Start of Material provided

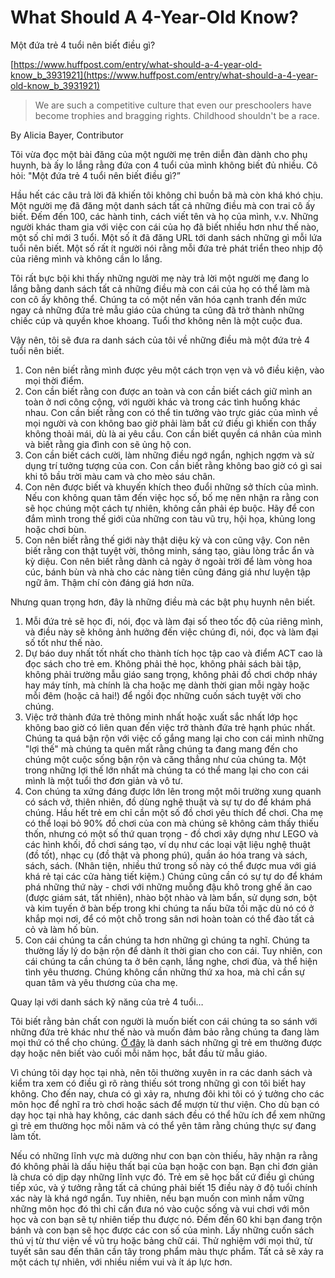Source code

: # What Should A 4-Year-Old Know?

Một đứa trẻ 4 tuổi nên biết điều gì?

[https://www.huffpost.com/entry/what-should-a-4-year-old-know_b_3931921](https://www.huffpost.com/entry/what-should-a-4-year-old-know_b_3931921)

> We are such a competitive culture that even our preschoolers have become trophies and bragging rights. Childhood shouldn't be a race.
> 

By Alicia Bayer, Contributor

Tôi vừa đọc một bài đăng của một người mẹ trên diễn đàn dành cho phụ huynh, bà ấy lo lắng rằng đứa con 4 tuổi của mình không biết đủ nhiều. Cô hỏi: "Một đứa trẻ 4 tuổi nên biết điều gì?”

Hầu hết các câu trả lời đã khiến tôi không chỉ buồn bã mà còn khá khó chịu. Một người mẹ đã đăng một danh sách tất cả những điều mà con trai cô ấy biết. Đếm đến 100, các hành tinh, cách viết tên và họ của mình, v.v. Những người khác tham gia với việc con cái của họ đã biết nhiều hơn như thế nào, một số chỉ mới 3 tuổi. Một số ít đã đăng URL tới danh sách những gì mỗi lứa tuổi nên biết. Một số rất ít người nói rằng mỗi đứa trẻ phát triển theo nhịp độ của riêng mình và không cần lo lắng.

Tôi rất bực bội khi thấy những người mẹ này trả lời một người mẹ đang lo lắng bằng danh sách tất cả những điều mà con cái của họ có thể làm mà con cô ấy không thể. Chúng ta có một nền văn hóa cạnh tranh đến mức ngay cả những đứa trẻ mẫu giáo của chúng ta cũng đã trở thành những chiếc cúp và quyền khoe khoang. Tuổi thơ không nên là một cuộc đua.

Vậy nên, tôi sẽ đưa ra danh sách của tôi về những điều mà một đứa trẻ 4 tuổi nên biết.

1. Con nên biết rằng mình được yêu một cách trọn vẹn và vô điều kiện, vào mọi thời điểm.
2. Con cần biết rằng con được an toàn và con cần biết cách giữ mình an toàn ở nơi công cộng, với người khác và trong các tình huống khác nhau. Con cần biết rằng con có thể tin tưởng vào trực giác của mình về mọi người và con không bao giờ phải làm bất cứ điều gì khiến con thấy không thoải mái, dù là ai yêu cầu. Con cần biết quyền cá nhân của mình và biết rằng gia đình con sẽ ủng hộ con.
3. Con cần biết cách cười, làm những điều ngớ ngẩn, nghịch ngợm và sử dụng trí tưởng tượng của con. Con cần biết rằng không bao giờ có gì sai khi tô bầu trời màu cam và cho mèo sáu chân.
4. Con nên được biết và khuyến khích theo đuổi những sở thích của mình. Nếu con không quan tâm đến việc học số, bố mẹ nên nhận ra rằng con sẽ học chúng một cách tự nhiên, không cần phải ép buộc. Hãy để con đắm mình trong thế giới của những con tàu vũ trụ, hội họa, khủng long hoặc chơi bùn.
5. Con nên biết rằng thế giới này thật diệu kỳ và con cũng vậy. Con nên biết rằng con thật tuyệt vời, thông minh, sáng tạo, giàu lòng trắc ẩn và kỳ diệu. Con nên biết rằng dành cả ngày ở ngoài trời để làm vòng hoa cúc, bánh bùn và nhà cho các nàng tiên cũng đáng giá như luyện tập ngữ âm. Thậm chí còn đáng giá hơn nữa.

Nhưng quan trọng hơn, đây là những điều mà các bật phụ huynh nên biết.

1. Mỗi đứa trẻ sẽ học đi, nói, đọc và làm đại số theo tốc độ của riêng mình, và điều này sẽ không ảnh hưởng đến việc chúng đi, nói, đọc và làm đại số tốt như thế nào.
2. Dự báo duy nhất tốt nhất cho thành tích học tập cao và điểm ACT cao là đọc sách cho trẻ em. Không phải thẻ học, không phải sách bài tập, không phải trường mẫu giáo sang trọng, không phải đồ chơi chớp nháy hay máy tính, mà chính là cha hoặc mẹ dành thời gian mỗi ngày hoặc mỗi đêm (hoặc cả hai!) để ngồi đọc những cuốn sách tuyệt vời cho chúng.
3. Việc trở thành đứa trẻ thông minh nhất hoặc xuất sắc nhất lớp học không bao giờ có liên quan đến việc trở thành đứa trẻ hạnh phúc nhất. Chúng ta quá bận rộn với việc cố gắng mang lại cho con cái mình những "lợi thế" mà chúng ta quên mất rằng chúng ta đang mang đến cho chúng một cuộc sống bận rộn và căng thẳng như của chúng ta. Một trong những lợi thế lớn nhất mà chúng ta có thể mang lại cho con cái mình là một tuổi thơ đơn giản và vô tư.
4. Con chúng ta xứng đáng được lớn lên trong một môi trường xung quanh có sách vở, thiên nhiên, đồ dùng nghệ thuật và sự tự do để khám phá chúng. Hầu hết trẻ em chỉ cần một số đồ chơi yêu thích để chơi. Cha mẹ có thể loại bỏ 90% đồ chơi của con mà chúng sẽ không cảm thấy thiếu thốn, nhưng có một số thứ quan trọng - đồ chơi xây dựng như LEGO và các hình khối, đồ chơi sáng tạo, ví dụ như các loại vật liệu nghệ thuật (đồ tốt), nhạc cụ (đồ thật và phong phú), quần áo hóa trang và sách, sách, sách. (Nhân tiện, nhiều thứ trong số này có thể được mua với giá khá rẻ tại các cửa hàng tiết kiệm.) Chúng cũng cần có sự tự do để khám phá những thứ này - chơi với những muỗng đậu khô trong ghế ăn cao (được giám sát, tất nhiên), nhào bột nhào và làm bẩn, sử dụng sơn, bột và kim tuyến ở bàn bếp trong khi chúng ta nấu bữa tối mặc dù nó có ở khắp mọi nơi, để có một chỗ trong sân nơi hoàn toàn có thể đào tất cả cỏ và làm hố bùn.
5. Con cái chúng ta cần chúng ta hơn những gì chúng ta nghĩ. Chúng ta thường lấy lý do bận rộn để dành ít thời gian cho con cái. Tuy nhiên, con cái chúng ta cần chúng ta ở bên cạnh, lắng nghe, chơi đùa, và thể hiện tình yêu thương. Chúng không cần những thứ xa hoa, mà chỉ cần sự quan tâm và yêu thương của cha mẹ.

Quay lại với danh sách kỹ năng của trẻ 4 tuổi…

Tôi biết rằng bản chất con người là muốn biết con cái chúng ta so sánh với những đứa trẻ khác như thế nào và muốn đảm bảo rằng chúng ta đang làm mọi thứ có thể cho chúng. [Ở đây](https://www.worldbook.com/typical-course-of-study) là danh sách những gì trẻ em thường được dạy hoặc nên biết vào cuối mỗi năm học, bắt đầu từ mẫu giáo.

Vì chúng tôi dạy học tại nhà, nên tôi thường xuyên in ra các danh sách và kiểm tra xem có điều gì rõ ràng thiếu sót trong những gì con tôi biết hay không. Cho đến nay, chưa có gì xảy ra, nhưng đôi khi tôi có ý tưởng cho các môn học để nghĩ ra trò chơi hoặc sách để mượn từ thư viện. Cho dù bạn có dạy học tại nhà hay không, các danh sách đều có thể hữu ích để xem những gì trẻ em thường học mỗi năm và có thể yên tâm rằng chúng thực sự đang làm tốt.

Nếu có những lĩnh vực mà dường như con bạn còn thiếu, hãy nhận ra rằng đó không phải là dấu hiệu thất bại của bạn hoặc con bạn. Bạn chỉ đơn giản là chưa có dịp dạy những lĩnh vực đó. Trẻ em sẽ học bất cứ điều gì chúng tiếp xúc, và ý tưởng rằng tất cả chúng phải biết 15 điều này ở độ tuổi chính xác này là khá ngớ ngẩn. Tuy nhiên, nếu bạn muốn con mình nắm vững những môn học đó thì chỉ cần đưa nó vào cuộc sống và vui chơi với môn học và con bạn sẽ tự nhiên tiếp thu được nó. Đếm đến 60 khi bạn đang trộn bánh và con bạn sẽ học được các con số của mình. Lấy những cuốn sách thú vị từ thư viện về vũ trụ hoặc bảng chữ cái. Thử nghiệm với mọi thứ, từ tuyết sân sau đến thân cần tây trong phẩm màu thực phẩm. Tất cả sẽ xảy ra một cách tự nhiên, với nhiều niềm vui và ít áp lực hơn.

End of Material provided
Start of Material provided

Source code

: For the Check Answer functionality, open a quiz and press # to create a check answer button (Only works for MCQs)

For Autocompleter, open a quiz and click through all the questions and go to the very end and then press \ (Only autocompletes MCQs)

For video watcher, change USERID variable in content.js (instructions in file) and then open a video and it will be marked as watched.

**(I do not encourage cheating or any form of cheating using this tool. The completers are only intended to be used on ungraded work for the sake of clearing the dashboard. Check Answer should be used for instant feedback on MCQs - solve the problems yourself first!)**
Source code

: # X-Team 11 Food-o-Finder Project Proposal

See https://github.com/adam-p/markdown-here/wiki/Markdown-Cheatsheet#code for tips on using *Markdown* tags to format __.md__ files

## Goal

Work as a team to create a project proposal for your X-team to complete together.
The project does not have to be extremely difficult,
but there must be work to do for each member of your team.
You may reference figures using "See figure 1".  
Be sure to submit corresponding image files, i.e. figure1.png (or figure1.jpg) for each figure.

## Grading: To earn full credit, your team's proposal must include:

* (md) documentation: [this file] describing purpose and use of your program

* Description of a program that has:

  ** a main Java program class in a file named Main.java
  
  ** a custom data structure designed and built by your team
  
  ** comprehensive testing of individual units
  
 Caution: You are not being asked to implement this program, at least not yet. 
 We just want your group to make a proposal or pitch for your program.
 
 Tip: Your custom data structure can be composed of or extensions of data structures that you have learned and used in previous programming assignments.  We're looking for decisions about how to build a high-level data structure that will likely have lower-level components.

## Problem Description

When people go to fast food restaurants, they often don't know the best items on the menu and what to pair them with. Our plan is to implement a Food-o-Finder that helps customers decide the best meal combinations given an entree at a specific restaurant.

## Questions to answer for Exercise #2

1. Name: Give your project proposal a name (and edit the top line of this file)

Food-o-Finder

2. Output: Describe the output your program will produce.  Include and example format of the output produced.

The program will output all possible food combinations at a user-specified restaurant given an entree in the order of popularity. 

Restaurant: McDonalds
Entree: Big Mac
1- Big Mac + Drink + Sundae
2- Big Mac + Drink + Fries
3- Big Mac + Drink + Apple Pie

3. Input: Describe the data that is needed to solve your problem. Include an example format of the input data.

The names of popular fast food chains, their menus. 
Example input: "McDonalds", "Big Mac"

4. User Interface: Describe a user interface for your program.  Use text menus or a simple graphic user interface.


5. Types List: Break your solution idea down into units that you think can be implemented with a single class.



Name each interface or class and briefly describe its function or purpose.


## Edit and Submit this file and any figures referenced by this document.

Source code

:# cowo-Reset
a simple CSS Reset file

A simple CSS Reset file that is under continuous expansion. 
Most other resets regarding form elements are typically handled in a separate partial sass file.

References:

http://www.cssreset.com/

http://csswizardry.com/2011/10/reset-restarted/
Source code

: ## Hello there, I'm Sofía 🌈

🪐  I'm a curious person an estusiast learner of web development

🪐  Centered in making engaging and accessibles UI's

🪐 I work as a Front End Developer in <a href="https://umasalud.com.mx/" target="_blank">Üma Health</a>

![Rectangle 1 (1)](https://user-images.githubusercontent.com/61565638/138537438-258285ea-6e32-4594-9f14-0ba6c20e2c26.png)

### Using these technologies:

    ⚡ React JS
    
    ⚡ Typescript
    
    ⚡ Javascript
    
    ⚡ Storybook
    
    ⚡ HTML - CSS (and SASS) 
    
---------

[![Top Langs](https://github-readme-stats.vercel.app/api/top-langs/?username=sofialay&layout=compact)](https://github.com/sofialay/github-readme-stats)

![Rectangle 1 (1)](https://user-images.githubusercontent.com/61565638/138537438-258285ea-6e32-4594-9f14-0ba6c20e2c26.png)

End of Material provided
Start of Material provided

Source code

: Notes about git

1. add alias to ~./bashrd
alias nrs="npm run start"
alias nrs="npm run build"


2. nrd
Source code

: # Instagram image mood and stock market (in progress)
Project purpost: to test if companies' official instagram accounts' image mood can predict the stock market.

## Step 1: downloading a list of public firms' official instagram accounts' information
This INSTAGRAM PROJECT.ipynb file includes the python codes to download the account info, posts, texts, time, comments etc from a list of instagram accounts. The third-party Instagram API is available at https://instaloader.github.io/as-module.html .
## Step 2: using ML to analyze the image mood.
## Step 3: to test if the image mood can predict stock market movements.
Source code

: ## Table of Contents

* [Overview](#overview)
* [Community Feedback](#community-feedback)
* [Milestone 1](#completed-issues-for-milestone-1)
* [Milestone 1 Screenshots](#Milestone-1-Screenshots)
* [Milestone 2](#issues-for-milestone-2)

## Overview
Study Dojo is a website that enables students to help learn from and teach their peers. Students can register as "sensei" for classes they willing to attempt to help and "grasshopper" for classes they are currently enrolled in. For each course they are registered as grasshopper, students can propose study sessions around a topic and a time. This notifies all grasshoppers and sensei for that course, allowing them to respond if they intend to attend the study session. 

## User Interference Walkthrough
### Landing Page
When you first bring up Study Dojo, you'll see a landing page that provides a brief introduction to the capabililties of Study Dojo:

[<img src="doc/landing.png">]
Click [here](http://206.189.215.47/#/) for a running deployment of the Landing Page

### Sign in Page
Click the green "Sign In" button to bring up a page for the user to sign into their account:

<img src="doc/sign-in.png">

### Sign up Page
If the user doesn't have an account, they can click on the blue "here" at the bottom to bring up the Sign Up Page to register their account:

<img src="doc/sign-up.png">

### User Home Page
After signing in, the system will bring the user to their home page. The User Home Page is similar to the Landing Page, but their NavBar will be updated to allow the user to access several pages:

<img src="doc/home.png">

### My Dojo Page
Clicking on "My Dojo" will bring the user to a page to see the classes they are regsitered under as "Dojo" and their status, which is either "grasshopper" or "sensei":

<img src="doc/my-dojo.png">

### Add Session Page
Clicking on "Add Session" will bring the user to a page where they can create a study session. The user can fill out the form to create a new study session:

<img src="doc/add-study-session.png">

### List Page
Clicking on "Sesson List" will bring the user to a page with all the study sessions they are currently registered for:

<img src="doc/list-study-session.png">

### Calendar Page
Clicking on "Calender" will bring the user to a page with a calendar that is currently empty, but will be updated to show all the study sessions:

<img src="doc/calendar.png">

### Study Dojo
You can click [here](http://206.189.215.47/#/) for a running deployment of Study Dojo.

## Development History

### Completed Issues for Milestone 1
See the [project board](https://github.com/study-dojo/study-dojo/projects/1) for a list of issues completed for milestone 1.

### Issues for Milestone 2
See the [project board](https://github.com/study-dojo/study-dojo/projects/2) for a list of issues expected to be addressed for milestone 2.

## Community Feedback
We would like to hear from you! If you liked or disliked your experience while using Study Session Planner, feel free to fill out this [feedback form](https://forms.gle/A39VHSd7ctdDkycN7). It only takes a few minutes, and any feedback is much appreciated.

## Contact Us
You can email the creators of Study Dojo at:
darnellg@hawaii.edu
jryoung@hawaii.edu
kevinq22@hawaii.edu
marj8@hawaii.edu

End of Material provided

Wherever the string "grasshopper" appears in a line of the records, copy that line.

Study Dojo is a website that enables students to help learn from and teach their peers. Students can register as "sensei" for classes they willing to attempt to help and "grasshopper" for classes they are currently enrolled in. For each course they are registered as grasshopper, students can propose study sessions around a topic and a time. This notifies all grasshoppers and sensei for that course, allowing them to respond if they intend to attend the study session. 
Clicking on "My Dojo" will bring the user to a page to see the classes they are regsitered under as "Dojo" and their status, which is either "grasshopper" or "sensei":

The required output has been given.